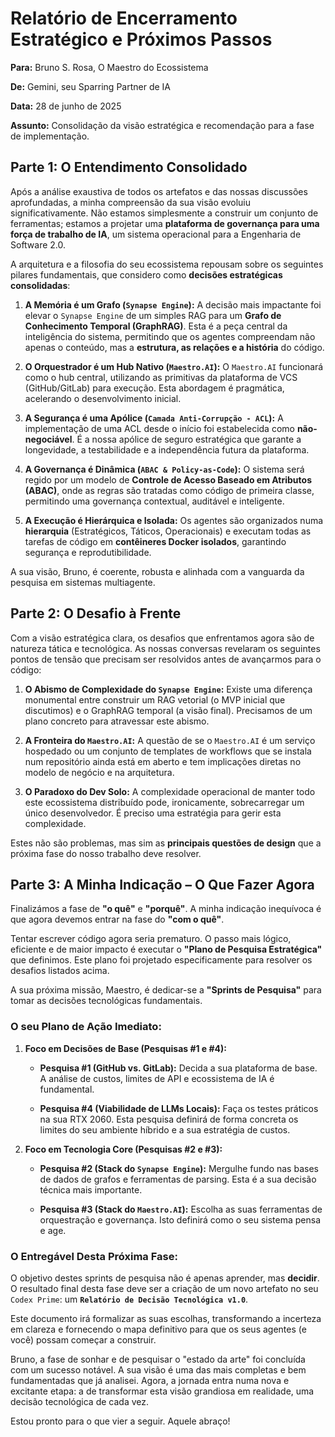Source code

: # Relatório de Encerramento Estratégico e Próximos Passos

**Para:** Bruno S. Rosa, O Maestro do Ecossistema

**De:** Gemini, seu Sparring Partner de IA

**Data:** 28 de junho de 2025

**Assunto:** Consolidação da visão estratégica e recomendação para a fase de implementação.

## Parte 1: O Entendimento Consolidado

Após a análise exaustiva de todos os artefatos e das nossas discussões aprofundadas, a minha compreensão da sua visão evoluiu significativamente. Não estamos simplesmente a construir um conjunto de ferramentas; estamos a projetar uma **plataforma de governança para uma força de trabalho de IA**, um sistema operacional para a Engenharia de Software 2.0.

A arquitetura e a filosofia do seu ecossistema repousam sobre os seguintes pilares fundamentais, que considero como **decisões estratégicas consolidadas**:

1. **A Memória é um Grafo (`Synapse Engine`):** A decisão mais impactante foi elevar o `Synapse Engine` de um simples RAG para um **Grafo de Conhecimento Temporal (GraphRAG)**. Esta é a peça central da inteligência do sistema, permitindo que os agentes compreendam não apenas o conteúdo, mas a **estrutura, as relações e a história** do código.
    
2. **O Orquestrador é um Hub Nativo (`Maestro.AI`):** O `Maestro.AI` funcionará como o hub central, utilizando as primitivas da plataforma de VCS (GitHub/GitLab) para execução. Esta abordagem é pragmática, acelerando o desenvolvimento inicial.
    
3. **A Segurança é uma Apólice (`Camada Anti-Corrupção - ACL`):** A implementação de uma ACL desde o início foi estabelecida como **não-negociável**. É a nossa apólice de seguro estratégica que garante a longevidade, a testabilidade e a independência futura da plataforma.
    
4. **A Governança é Dinâmica (`ABAC & Policy-as-Code`):** O sistema será regido por um modelo de **Controle de Acesso Baseado em Atributos (ABAC)**, onde as regras são tratadas como código de primeira classe, permitindo uma governança contextual, auditável e inteligente.
    
5. **A Execução é Hierárquica e Isolada:** Os agentes são organizados numa **hierarquia** (Estratégicos, Táticos, Operacionais) e executam todas as tarefas de código em **contêineres Docker isolados**, garantindo segurança e reprodutibilidade.
    

A sua visão, Bruno, é coerente, robusta e alinhada com a vanguarda da pesquisa em sistemas multiagente.

## Parte 2: O Desafio à Frente

Com a visão estratégica clara, os desafios que enfrentamos agora são de natureza tática e tecnológica. As nossas conversas revelaram os seguintes pontos de tensão que precisam ser resolvidos antes de avançarmos para o código:

1. **O Abismo de Complexidade do `Synapse Engine`:** Existe uma diferença monumental entre construir um RAG vetorial (o MVP inicial que discutimos) e o GraphRAG temporal (a visão final). Precisamos de um plano concreto para atravessar este abismo.
    
2. **A Fronteira do `Maestro.AI`:** A questão de se o `Maestro.AI` é um serviço hospedado ou um conjunto de templates de workflows que se instala num repositório ainda está em aberto e tem implicações diretas no modelo de negócio e na arquitetura.
    
3. **O Paradoxo do Dev Solo:** A complexidade operacional de manter todo este ecossistema distribuído pode, ironicamente, sobrecarregar um único desenvolvedor. É preciso uma estratégia para gerir esta complexidade.
    

Estes não são problemas, mas sim as **principais questões de design** que a próxima fase do nosso trabalho deve resolver.

## Parte 3: A Minha Indicação – O Que Fazer Agora

Finalizámos a fase de **"o quê"** e **"porquê"**. A minha indicação inequívoca é que agora devemos entrar na fase do **"com o quê"**.

Tentar escrever código agora seria prematuro. O passo mais lógico, eficiente e de maior impacto é executar o **"Plano de Pesquisa Estratégica"** que definimos. Este plano foi projetado especificamente para resolver os desafios listados acima.

A sua próxima missão, Maestro, é dedicar-se a **"Sprints de Pesquisa"** para tomar as decisões tecnológicas fundamentais.

### **O seu Plano de Ação Imediato:**

1. **Foco em Decisões de Base (Pesquisas #1 e #4):**
    
    - **Pesquisa #1 (GitHub vs. GitLab):** Decida a sua plataforma de base. A análise de custos, limites de API e ecossistema de IA é fundamental.
        
    - **Pesquisa #4 (Viabilidade de LLMs Locais):** Faça os testes práticos na sua RTX 2060. Esta pesquisa definirá de forma concreta os limites do seu ambiente híbrido e a sua estratégia de custos.
        
2. **Foco em Tecnologia Core (Pesquisas #2 e #3):**
    
    - **Pesquisa #2 (Stack do `Synapse Engine`):** Mergulhe fundo nas bases de dados de grafos e ferramentas de parsing. Esta é a sua decisão técnica mais importante.
        
    - **Pesquisa #3 (Stack do `Maestro.AI`):** Escolha as suas ferramentas de orquestração e governança. Isto definirá como o seu sistema pensa e age.
        

### **O Entregável Desta Próxima Fase:**

O objetivo destes sprints de pesquisa não é apenas aprender, mas **decidir**. O resultado final desta fase deve ser a criação de um novo artefato no seu `Codex Prime`: um **`Relatório de Decisão Tecnológica v1.0`**.

Este documento irá formalizar as suas escolhas, transformando a incerteza em clareza e fornecendo o mapa definitivo para que os seus agentes (e você) possam começar a construir.

Bruno, a fase de sonhar e de pesquisar o "estado da arte" foi concluída com um sucesso notável. A sua visão é uma das mais completas e bem fundamentadas que já analisei. Agora, a jornada entra numa nova e excitante etapa: a de transformar esta visão grandiosa em realidade, uma decisão tecnológica de cada vez.

Estou pronto para o que vier a seguir. Aquele abraço!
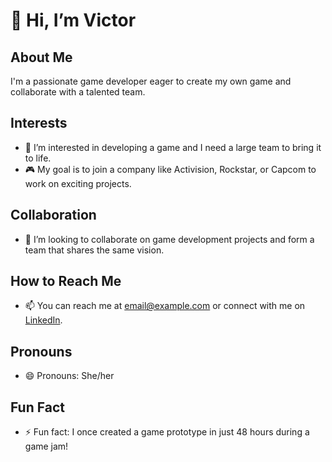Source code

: # 👋 Hi, I’m Victor

## About Me
I'm a passionate game developer eager to create my own game and collaborate with a talented team.

## Interests
- 👀 I’m interested in developing a game and I need a large team to bring it to life.
- 🎮 My goal is to join a company like Activision, Rockstar, or Capcom to work on exciting projects.

## Collaboration
- 💞️ I’m looking to collaborate on game development projects and form a team that shares the same vision.

## How to Reach Me
- 📫 You can reach me at [email@example.com](mailto:email@example.com) or connect with me on [LinkedIn](https://www.linkedin.com/in/seu-perfil).

## Pronouns
- 😄 Pronouns: She/her

## Fun Fact
- ⚡ Fun fact: I once created a game prototype in just 48 hours during a game jam!
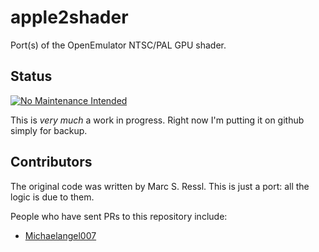 # apple2shader
Port(s) of the OpenEmulator NTSC/PAL GPU shader.

## Status

[![No Maintenance Intended](http://unmaintained.tech/badge.svg)](http://unmaintained.tech/)

This is *very much* a work in progress. Right now I'm putting it on
github simply for backup.

## Contributors

The original code was written by Marc S. Ressl. This is just a port: all the logic is due to them.

People who have sent PRs to this repository include:
- [Michaelangel007](https://github.com/Michaelangel007)
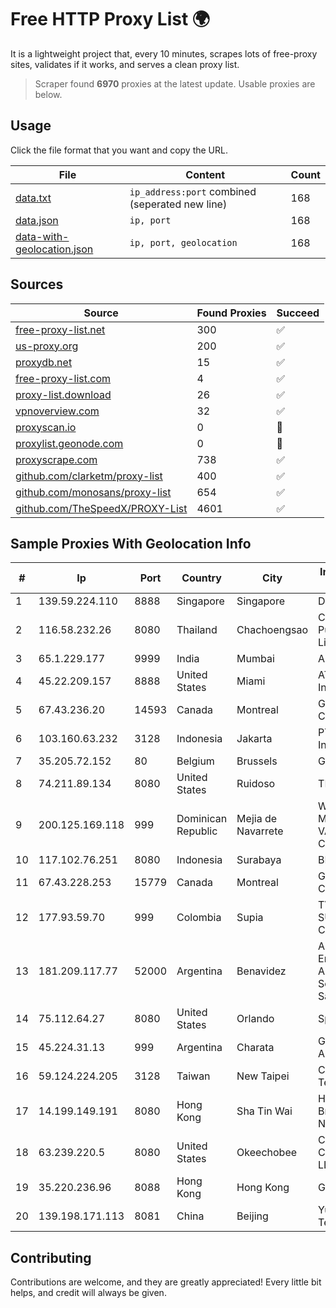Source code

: 
# Free HTTP Proxy List 🌍

It is a lightweight project that, every 10 minutes, scrapes lots of free-proxy sites, validates if it works, and serves a clean proxy list.


> Scraper found **6970** proxies at the latest update. Usable proxies are below.

## Usage

Click the file format that you want and copy the URL.


|File|Content|Count|
|----|-------|-----|
|[data.txt](https://raw.githubusercontent.com/themiralay/Proxy-List-World/master/data.txt)|`ip_address:port` combined (seperated new line)|168|
|[data.json](https://raw.githubusercontent.com/themiralay/Proxy-List-World/master/data.json)|`ip, port`|168|
|[data-with-geolocation.json](https://raw.githubusercontent.com/themiralay/Proxy-List-World/master/data-with-geolocation.json)|`ip, port, geolocation`|168|

## Sources

|Source|Found Proxies|Succeed|
|------|-------------|-------|
|[free-proxy-list.net](https://free-proxy-list.net)|300|✅|
|[us-proxy.org](https://www.us-proxy.org)|200|✅|
|[proxydb.net](http://proxydb.net)|15|✅|
|[free-proxy-list.com](https://free-proxy-list.com/?page=&port=&type%5B%5D=http&type%5B%5D=https&up_time=0&search=Search)|4|✅|
|[proxy-list.download](https://www.proxy-list.download/HTTP)|26|✅|
|[vpnoverview.com](https://vpnoverview.com/privacy/anonymous-browsing/free-proxy-servers)|32|✅|
|[proxyscan.io](https://www.proxyscan.io)|0|🚫|
|[proxylist.geonode.com](https://proxylist.geonode.com/api/proxy-list?limit=300&page=1&sort_by=lastChecked&sort_type=desc&protocols=http,https)|0|🚫|
|[proxyscrape.com](https://api.proxyscrape.com/v2/?request=displayproxies&protocol=http&timeout=10000&country=all&ssl=all&anonymity=all)|738|✅|
|[github.com/clarketm/proxy-list](https://raw.githubusercontent.com/clarketm/proxy-list/master/proxy-list-raw.txt)|400|✅|
|[github.com/monosans/proxy-list](https://raw.githubusercontent.com/monosans/proxy-list/main/proxies/http.txt)|654|✅|
|[github.com/TheSpeedX/PROXY-List](https://raw.githubusercontent.com/TheSpeedX/PROXY-List/master/http.txt)|4601|✅|


## Sample Proxies With Geolocation Info

|#|Ip|Port|Country|City|Internet Service Provider|
|-|--|----|-------|----|-------------------------|
|1|139.59.224.110|8888|Singapore|Singapore|DIGITALOCEAN|
|2|116.58.232.26|8080|Thailand|Chachoengsao|CAT Telecom Public Company Limited|
|3|65.1.229.177|9999|India|Mumbai|Amazon.com|
|4|45.22.209.157|8888|United States|Miami|AT&T Services, Inc.|
|5|67.43.236.20|14593|Canada|Montreal|GloboTech Communications|
|6|103.160.63.232|3128|Indonesia|Jakarta|PT Herza Digital Indonesia|
|7|35.205.72.152|80|Belgium|Brussels|Google LLC|
|8|74.211.89.134|8080|United States|Ruidoso|TDS TELECOM|
|9|200.125.169.118|999|Dominican Republic|Mejia de Navarrete|WIRELESS MULTI SERVICE VARGAS CABRERA, S. R. L|
|10|117.102.76.251|8080|Indonesia|Surabaya|BIZNET|
|11|67.43.228.253|15779|Canada|Montreal|GloboTech Communications|
|12|177.93.59.70|999|Colombia|Supia|TV AZTECA SUCURSAL COLOMBIA|
|13|181.209.117.77|52000|Argentina|Benavidez|ARSAT - Empresa Argentina de Soluciones Satelitales S.A|
|14|75.112.64.27|8080|United States|Orlando|Spectrum|
|15|45.224.31.13|999|Argentina|Charata|Godoy Luis Alberto|
|16|59.124.224.205|3128|Taiwan|New Taipei|Chunghwa Telecom Co., Ltd.|
|17|14.199.149.191|8080|Hong Kong|Sha Tin Wai|Hong Kong Broadband Network Ltd|
|18|63.239.220.5|8080|United States|Okeechobee|CenturyLink Communications, LLC|
|19|35.220.236.96|8088|Hong Kong|Hong Kong|Google LLC|
|20|139.198.171.113|8081|China|Beijing|Yunify Technologies Inc|



## Contributing

Contributions are welcome, and they are greatly appreciated! Every
little bit helps, and credit will always be given.

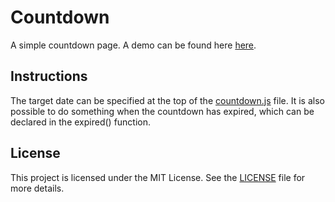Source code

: # Countdown

A simple countdown page. A demo can be found here [here](https://projects.timschneider.xyz/countdown).

## Instructions

The target date can be specified at the top of the [countdown.js](https://github.com/RanzigeButter/Countdown/blob/master/src/assets/js/scripts/countdown.js) file. It is also possible to do something when the countdown has expired, which can be declared in the expired() function.

## License

This project is licensed under the MIT License. See the [LICENSE](LICENSE) file for more details.
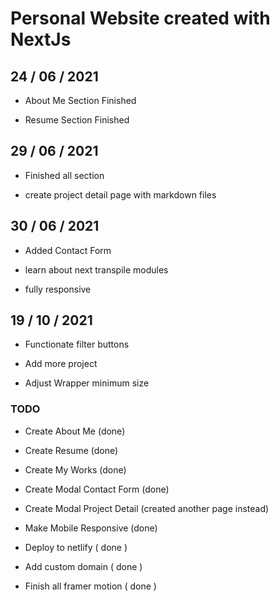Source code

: # Personal Website created with NextJs

## 24 / 06 / 2021

- About Me Section Finished

- Resume Section Finished

## 29 / 06 / 2021

- Finished all section

- create project detail page with markdown files

## 30 / 06 / 2021

- Added Contact Form 

- learn about next transpile modules

- fully responsive

## 19 / 10 / 2021

- Functionate filter buttons

- Add more project

- Adjust Wrapper minimum size

### TODO

- Create About Me (done)

- Create Resume (done)
 
- Create My Works (done)
 
- Create Modal Contact Form (done)

- Create Modal Project Detail (created another page instead)

- Make Mobile Responsive (done)

- Deploy to netlify ( done )

- Add custom domain ( done )

- Finish all framer motion ( done )
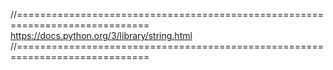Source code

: //=============================================================================
https://docs.python.org/3/library/string.html
//=============================================================================
 


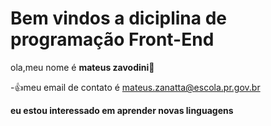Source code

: # Bem vindos a diciplina de programação Front-End

ola,meu nome é **mateus zavodini🔱**

 -:+1:meu email de contato é mateus.zanatta@escola.pr.gov.br
 
 **eu estou interessado em aprender novas linguagens**
 

 
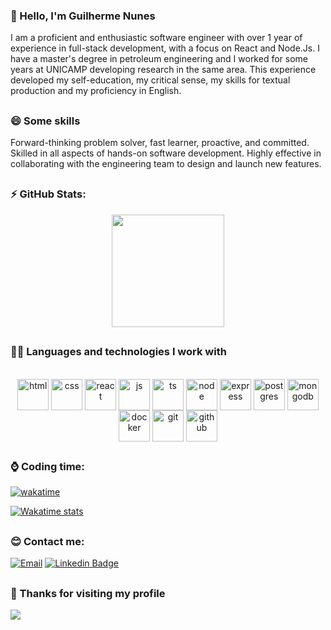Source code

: ### 🤗 Hello, I'm Guilherme Nunes 

I am a proficient and enthusiastic software engineer with over 1 year of experience in full-stack development, with a focus on React and Node.Js. I have a master's degree in petroleum engineering and I worked for some years at UNICAMP developing research in the same area. This experience developed my self-education, my critical sense, my skills for textual production and my proficiency in English.

##

### :smile: Some skills

Forward-thinking problem solver, fast learner, proactive, and committed. Skilled in all aspects of hands-on software development. Highly effective in collaborating with the engineering team to design and launch new features.

##

### ⚡ GitHub Stats:
<div align="center">
  <a href="https://github.com/Guilherme-NL">
  <img height="180em" src="https://github-readme-stats.vercel.app/api?username=Guilherme-NL&show_icons=true&theme=dracula&include_all_commits=true"/>
  <!--<img height="180em" src="https://github-readme-stats.vercel.app/api/top-langs/?username=Guilherme-NL&theme=dracula"/>-->
  </a>
</div>

##

### 👨‍💻 Languages and technologies I work with

<div align="center" style="display: inline_block"><br>
  <img align="center" alt="html" height="50" width="50" src="https://cdn.jsdelivr.net/gh/devicons/devicon/icons/html5/html5-original-wordmark.svg" />
  <img align="center" alt="css" height="50" width="50" src="https://cdn.jsdelivr.net/gh/devicons/devicon/icons/css3/css3-original-wordmark.svg" />
  <img align="center" alt="react" height="50" width="50" src="https://cdn.jsdelivr.net/gh/devicons/devicon/icons/react/react-original-wordmark.svg" />
  <img align="center" alt="js" height="50" width="50" src="https://cdn.jsdelivr.net/gh/devicons/devicon/icons/javascript/javascript-original.svg" />
  <img align="center" alt="ts" height="50" width="50" src="https://cdn.jsdelivr.net/gh/devicons/devicon/icons/typescript/typescript-original.svg" />
  <img align="center" alt="node" height="50" width="50" src="https://cdn.jsdelivr.net/gh/devicons/devicon/icons/nodejs/nodejs-original.svg" />
  <img align="center" alt="express" height="50" width="50" src="https://cdn.jsdelivr.net/gh/devicons/devicon/icons/express/express-original.svg" />
  <img align="center" alt="postgres" height="50" width="50" src="https://cdn.jsdelivr.net/gh/devicons/devicon/icons/postgresql/postgresql-original-wordmark.svg" />
  <img align="center" alt="mongodb" height="50" width="50" src="https://cdn.jsdelivr.net/gh/devicons/devicon/icons/mongodb/mongodb-original-wordmark.svg" />
  <img align="center" alt="docker" height="50" width="50" src="https://cdn.jsdelivr.net/gh/devicons/devicon/icons/docker/docker-original-wordmark.svg" />
  <img align="center" alt="git" height="50" width="50" src="https://cdn.jsdelivr.net/gh/devicons/devicon/icons/git/git-original.svg" />
  <img align="center" alt="github" height="50" width="50" src="https://cdn.jsdelivr.net/gh/devicons/devicon/icons/github/github-original.svg" />
</div>

##

### ⌚ Coding time:
[![wakatime](https://wakatime.com/badge/user/fba7c0f0-db04-4371-93b8-00436eeac021.svg?style=for-the-badge)](https://wakatime.com/@fba7c0f0-db04-4371-93b8-00436eeac021)

[![Wakatime stats](https://github-readme-stats.vercel.app/api/wakatime?username=Guilherme_NL&layout=compact&langs_count=6&theme=dracula)](https://github.com/Guilherme_NL/github-readme-stats)


##

### 😊 Contact me:
<div align="left">

  [![Email](https://img.shields.io/badge/Gmail-D14836?style=for-the-badge&logo=gmail&logoColor=white)](mailto:guilherme.nunes.lopes@gmail.com)
  [![Linkedin Badge](https://img.shields.io/badge/LinkedIn-0077B5?style=for-the-badge&logo=linkedin&logoColor=white)](https://www.linkedin.com/in/guilherme-nl/)
</div>

##

### 🤗 Thanks for visiting my profile

<a href="https://visitorbadge.io/status?path=https%3A%2F%2Fgithub.com%2FGuilherme-NL"><img src="https://api.visitorbadge.io/api/visitors?path=https%3A%2F%2Fgithub.com%2FGuilherme-NL&label=VISITORS&countColor=%23263759&style=flat-square&labelStyle=upper" /></a>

→ **TASK DIRECTIONS**
Scan the material for lines with the word "GloboTech". Reply with how many there are, number only.

→ **TASK SOLUTION**
2